Records shown below:

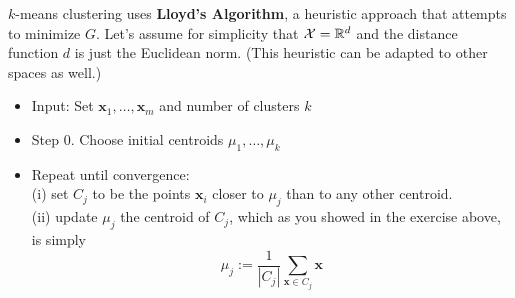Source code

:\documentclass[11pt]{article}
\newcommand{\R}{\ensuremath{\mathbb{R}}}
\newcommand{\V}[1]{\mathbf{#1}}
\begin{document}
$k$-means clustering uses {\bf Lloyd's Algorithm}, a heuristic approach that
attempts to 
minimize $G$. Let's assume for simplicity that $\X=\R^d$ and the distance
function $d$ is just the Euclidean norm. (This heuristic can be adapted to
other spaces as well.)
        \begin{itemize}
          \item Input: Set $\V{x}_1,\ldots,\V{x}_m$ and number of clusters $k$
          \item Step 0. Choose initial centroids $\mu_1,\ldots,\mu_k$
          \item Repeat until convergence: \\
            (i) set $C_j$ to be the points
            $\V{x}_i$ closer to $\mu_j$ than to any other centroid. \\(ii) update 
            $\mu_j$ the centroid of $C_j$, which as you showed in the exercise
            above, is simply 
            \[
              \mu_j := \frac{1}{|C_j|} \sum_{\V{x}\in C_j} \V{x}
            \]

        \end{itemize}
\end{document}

End of Records shown.
Records shown below:

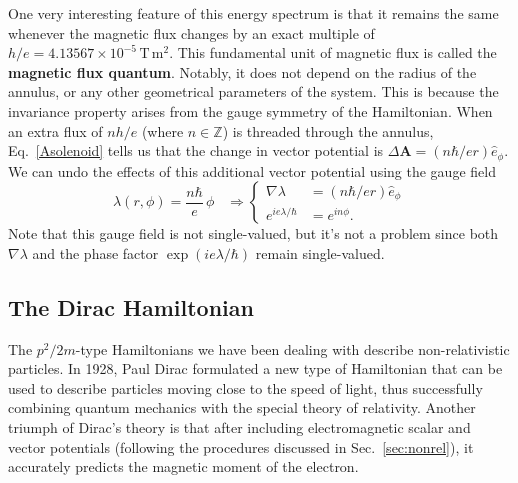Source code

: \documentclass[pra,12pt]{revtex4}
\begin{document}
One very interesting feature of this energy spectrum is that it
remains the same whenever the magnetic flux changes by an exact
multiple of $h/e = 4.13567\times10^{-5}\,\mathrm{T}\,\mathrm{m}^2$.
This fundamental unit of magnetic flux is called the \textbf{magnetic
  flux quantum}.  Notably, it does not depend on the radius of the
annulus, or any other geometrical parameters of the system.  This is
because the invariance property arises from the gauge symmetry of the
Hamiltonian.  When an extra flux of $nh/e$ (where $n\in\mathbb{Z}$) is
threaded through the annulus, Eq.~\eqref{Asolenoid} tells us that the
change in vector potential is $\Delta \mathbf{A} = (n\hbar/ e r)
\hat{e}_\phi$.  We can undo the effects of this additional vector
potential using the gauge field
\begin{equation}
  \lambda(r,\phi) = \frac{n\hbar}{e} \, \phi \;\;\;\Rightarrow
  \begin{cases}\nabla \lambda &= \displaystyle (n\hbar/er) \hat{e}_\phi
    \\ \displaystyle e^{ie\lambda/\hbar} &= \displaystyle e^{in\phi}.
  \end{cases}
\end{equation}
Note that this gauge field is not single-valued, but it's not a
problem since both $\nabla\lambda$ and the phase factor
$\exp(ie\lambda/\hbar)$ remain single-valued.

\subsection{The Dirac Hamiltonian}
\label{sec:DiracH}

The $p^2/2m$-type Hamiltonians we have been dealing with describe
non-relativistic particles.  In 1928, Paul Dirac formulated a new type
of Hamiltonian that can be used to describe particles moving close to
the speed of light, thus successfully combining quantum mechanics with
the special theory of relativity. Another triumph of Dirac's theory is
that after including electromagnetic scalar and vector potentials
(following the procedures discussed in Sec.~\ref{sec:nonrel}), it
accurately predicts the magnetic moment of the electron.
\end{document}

End of Records shown.

_Exercise objective_
Show every line from the entries above in which the word "frac" appears.

_Solution_
              \mu_j := \frac{1}{|C_j|} \sum_{\V{x}\in C_j} \V{x}
  \lambda(r,\phi) = \frac{n\hbar}{e} \, \phi \;\;\;\Rightarrow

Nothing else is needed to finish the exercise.